Star Rating:

Buttercup Bill

Directors: Emilie Richard-Froozan, Remy Bennett

Actors: Evan Louison, Pauly Lingerfelt, Remy Bennett

Release Date: Friday 4th September 2015

Genre(s): Drama, Romance

Running time: 96 minutes

This moody, Southern gothic psycho-sexual tale certainly has style but it takes too long to reach its inevitable ending.

Pernilla (Bennett, who also co-writes and co-directs) learns that Flora, a childhood friend and one of a trio that formed a tight bond when they were twelve years old, has hung herself in a park. The news stirs memories of a repressed tragedy, and of Patrick (Louisan) - the third friend. Grieving and bouncing around from shots to lines to bar toilet trysts, Pernilla eventually ups sticks and locates Patrick, living in a secluded cabin out in the New Orleans woods. The two drink up a storm, hit the clubs, talk intensely – but never about Flora or the still-to-be-revealed tragedy that happened in their youth – and, crucially, they don’t sleep with each other despite a deep attraction.

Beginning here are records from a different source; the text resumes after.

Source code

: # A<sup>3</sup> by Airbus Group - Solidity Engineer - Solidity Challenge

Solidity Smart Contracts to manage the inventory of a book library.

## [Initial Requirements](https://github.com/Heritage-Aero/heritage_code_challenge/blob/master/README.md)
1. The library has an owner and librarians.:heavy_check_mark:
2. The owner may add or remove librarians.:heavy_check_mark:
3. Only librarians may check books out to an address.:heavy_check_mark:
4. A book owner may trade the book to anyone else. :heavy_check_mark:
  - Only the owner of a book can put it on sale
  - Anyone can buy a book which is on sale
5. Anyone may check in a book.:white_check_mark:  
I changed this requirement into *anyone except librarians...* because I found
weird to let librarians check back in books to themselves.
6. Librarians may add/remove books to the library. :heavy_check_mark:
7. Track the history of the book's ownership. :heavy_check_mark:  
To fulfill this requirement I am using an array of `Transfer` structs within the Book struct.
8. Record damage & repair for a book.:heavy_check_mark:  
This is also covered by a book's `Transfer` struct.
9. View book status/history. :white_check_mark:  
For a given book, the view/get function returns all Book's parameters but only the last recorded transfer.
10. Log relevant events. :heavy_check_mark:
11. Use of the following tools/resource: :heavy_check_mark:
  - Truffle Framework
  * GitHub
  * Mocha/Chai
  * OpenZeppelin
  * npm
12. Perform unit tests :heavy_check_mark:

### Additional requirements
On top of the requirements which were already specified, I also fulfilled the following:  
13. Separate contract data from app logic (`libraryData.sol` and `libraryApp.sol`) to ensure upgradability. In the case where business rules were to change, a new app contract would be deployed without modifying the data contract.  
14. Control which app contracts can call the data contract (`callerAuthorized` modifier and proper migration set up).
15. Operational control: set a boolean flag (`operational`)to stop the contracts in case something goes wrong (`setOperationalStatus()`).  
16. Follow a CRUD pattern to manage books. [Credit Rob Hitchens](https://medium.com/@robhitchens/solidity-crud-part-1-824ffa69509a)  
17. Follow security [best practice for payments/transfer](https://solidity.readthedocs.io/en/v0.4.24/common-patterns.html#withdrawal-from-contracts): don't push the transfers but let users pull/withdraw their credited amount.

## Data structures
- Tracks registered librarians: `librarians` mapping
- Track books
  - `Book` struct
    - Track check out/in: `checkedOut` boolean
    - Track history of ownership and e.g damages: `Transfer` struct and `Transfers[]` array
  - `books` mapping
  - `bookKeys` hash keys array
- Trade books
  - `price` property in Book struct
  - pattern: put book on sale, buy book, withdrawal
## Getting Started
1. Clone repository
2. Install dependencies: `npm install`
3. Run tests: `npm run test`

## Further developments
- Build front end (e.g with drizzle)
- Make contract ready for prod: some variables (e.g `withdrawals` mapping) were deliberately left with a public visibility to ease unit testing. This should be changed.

But it is only a matter of time. It doesn’t take a lot of detective work to figure out where this is going – a jump in the sack and a flashback to the tragic event that disturbs them so - and Bennett and Richard-Froozan can’t properly disguise its climax. From the opening sequence it’s coming hurtling down the line and Buttercup Bill (the title a reference to an imaginary friend) thereafter plays the waiting game with a series of sequences of the two getting drunk and engaging third parties (strippers, drunken friends) in sex games, sleeping with each other by proxy.

First timers Remy Bennett and Emilie Richard-Froozan certainly have an eye. The opening twenty minutes looks like it was fed through a fevered dream – distorted scenes with the volume on some characters deliberately lower than others, music that changes and again and again, pulling you into a dark and lonely world. This Lynchian opening - a bar singer looks like she could launch into Blue Velvet at any moment – mirrors Pernilla’s disturbed and fractured mind beautifully. It settles down somewhat when she finds Patrick but only to be replaced by a psycho-sexual dynamic that Bennett and Richard-Froozan dare one to untangle (there are some terrific moments as childhood games are revisited but now have an added dark sexual dimension). Both Bennett and Louisan inhabit the characters and revel in the sexual tension that comes with the sweaty confines of Patrick’s tiny cabin.

Bennett and Richard-Froozan have the psychobabble stuff down pat but keeps us waiting too long for a predictable pay off.